Central defects could be repaired vaginally by anterior colporrhaphy but paravaginal defects need to be repaired specifically either by attachment to the cooper’s ligament(13) (abdominally) or the White line and ischial periosteum (vaginally)(14).
Repair of the posterior vaginal is similar to the anterior vaginal wall . Discrete fascial tears is identified & repaired after vaginal epithelium is incised and separated from the underlying endopelvic fascia.
Synthetic meshes had been reported in the repair of cystoceles / rectoceles with good success. The only worry is that of mesh erosion which occur in 2% of patients in one series (15).

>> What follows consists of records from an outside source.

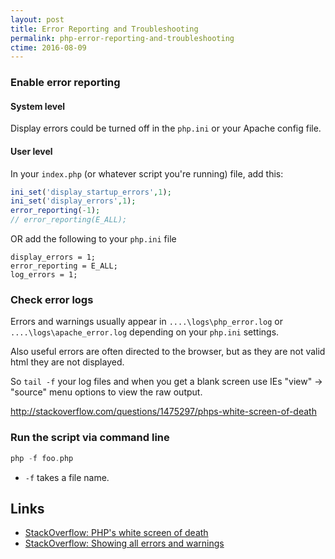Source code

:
 ```yaml
---
layout: post
title: Error Reporting and Troubleshooting
permalink: php-error-reporting-and-troubleshooting
ctime: 2016-08-09
---
```


### Enable error reporting

#### System level
Display errors could be turned off in the `php.ini` or your Apache config file.

#### User level

In your `index.php` (or whatever script you're running) file, add this:

```php
ini_set('display_startup_errors',1);
ini_set('display_errors',1);
error_reporting(-1);
// error_reporting(E_ALL);
```

OR add the following to your `php.ini` file

```
display_errors = 1;
error_reporting = E_ALL;
log_errors = 1;
```

### Check error logs

Errors and warnings usually appear in `....\logs\php_error.log` or `....\logs\apache_error.log` depending on your `php.ini` settings.

Also useful errors are often directed to the browser, but as they are not valid html they are not displayed.

So `tail -f` your log files and when you get a blank screen use IEs "view" -> "source" menu options to view the raw output.

http://stackoverflow.com/questions/1475297/phps-white-screen-of-death

### Run the script via command line

```php
php -f foo.php
```

- `-f` takes a file name.


Links
---

- [StackOverflow: PHP's white screen of death](http://stackoverflow.com/questions/1475297/phps-white-screen-of-death)
- [StackOverflow: Showing all errors and warnings](https://stackoverflow.com/questions/5438060/showing-all-errors-and-warnings)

(III) Repair of level III Defects
The normal vagina is a collapsed organ. Closure of a gaping introitus by perineal reconstruction is important. However one must not be too overzealous or the patient may complain of dyspareunia.
Repair of pelvic organ prolapse is complex and the surgeon need to understand the anatomy and support of the pelvic organs before planning a site specific repair procedure for the patient. Use of synthetic and non-absorbable sutures decrease the risk of prolapse recurrences but the advantages had to be balanced with the risks of infection, erosion and rejection of foreign bodies by the body.
However despite all precautions taken, recurrence of prolapse can occur. We can do our best to reduce it.